Source: State Department Photo by Ronny Przysucha/Public Domain

Last October, Sen. Bob Menendez (D-NJ) accused Secretary of State Mike Pompeo of violating the Hatch Act, which prohibits executive branch officials from engaging in political activity. According to the senator, Sec. Pompeo took three trips he took to Kansas under the guise of promoting the White House's commitment to Americans, when really he was traveling in the interest of his political career, and hosted State Department dinners for guests with ties to Kansas. Rumors abounded that Sec. Pompeo was seeking a Senate run in his home state. So Sen. Menendez requested that the Office of Special Counsel conduct an investigation.

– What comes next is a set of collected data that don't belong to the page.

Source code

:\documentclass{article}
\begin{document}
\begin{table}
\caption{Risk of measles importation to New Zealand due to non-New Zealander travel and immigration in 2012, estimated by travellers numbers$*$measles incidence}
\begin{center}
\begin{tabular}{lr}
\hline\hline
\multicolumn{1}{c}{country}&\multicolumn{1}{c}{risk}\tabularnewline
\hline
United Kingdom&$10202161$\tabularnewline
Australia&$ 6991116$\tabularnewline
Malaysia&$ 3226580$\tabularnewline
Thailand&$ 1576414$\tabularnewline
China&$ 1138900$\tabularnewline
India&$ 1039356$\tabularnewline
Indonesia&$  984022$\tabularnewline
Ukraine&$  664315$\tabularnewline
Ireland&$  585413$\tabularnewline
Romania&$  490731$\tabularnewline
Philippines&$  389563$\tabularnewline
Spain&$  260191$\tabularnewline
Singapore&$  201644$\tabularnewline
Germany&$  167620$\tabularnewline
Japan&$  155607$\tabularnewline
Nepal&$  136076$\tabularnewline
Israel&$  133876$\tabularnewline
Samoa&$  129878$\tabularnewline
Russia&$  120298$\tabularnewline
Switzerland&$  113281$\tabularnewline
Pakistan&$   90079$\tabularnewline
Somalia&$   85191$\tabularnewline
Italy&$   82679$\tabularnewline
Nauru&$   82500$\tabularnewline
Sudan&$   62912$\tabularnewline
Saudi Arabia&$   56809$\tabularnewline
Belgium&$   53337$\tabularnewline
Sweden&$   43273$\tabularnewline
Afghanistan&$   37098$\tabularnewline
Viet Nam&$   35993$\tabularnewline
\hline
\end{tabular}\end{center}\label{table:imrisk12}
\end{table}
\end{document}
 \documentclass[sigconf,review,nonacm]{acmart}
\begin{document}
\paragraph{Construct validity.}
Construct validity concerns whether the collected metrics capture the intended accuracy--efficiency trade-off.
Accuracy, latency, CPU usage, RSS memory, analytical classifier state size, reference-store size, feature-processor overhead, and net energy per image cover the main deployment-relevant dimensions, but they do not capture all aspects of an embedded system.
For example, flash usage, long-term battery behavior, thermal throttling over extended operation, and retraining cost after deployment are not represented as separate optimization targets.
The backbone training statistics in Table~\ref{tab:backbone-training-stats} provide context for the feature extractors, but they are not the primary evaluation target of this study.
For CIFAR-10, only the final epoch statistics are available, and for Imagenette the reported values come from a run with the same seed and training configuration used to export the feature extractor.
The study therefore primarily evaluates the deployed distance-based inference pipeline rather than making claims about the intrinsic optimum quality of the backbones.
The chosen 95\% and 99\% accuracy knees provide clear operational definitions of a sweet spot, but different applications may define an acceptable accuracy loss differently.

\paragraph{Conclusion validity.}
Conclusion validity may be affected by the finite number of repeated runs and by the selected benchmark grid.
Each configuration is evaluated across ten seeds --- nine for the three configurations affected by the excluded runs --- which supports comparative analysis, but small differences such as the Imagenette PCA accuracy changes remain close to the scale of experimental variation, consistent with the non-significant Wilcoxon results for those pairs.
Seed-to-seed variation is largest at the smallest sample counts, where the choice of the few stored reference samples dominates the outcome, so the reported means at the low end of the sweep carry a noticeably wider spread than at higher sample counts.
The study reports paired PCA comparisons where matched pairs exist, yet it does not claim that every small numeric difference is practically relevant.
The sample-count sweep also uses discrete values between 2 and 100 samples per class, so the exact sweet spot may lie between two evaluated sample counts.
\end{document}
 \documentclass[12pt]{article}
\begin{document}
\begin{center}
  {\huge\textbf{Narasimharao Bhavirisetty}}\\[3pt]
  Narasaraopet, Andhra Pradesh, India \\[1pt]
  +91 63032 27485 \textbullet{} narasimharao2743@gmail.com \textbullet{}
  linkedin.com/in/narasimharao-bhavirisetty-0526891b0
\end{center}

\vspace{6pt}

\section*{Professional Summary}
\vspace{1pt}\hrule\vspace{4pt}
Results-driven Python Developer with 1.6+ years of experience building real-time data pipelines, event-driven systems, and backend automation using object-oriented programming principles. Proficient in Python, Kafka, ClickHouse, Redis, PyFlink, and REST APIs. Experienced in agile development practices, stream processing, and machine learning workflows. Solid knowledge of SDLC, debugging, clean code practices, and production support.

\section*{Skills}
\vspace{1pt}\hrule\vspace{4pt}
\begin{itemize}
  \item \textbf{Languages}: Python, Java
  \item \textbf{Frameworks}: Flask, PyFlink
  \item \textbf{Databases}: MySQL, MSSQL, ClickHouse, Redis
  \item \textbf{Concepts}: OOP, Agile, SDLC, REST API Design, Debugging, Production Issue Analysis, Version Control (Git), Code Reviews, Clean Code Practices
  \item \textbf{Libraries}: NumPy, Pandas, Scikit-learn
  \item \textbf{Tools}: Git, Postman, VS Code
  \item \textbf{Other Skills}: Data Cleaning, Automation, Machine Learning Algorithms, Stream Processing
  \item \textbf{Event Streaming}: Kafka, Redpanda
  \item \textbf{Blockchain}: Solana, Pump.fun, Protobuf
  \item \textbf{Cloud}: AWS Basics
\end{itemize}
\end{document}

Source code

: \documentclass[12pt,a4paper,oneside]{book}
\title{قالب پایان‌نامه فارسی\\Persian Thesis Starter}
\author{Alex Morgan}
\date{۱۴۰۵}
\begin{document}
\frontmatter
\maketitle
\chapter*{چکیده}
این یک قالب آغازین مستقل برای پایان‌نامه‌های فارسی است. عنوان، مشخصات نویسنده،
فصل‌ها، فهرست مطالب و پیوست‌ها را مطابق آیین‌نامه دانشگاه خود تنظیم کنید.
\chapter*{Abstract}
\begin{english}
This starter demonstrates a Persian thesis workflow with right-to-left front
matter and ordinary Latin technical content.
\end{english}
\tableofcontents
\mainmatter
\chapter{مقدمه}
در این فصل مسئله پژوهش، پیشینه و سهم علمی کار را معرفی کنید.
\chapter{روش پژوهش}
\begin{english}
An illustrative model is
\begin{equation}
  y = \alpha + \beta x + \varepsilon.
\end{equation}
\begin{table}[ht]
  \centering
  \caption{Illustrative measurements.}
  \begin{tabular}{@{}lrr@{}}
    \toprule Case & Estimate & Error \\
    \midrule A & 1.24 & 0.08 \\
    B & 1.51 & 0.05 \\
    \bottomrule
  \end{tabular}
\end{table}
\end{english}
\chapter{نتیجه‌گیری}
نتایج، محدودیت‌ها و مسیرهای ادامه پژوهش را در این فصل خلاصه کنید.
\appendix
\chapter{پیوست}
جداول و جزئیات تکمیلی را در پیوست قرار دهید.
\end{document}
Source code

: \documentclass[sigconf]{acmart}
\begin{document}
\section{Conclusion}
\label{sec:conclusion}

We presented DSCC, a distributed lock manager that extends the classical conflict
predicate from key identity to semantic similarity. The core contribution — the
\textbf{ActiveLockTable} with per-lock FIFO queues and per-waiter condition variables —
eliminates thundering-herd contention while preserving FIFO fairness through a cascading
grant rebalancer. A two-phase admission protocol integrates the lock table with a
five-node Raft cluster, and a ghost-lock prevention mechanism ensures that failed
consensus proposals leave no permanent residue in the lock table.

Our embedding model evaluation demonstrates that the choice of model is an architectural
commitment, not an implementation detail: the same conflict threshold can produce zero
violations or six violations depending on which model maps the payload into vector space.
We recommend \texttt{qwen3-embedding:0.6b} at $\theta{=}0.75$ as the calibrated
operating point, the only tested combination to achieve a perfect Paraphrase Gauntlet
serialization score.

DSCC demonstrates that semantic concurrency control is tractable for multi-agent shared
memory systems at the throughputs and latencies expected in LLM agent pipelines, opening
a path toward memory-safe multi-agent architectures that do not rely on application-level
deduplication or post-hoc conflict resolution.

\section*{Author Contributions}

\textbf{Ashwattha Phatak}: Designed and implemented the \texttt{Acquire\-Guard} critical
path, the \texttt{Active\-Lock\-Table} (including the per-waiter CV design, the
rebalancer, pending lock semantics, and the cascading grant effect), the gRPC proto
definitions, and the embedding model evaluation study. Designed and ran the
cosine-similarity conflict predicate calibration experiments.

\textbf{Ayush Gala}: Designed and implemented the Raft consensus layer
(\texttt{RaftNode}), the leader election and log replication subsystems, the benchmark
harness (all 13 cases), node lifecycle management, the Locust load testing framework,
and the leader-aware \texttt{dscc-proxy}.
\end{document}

It came to nothing. The OSC concluded there was no Hatch Act violation, and, per the office's policy, they sent their conclusions to both Sen. Menendez and Sec. Pompeo on January 21, 2020. But the Democrat claimed to never had received a response, even in recent interviews.

Since Sen. Menendez had apparently misplaced his copy, Sec. Pompeo just sent the senator a reminder.

"The OSC response to your hackery makes clear your continued effort to politicize legitimate and important diplomatic and national security activity was without merit," Sec. Pompeo writes in a letter. "The scurrilous allegations you put forward had the additional effect - one which you clearly intended when you publicized your letter to the OSC - of generating a continuing series of media articles and reports with rumors, innuendo and flat untruths about me and the U.S. Department of State."

Sec. Pompeo regretted that Sen. Menendez was choosing to address their opposing foreign policy views by pursuing "futile investigations."

"I implore you and your staff to confront foreign policy issues of concern and interest to you and your constituents on an intellectual level and on the merits," Sec. Pompeo advised.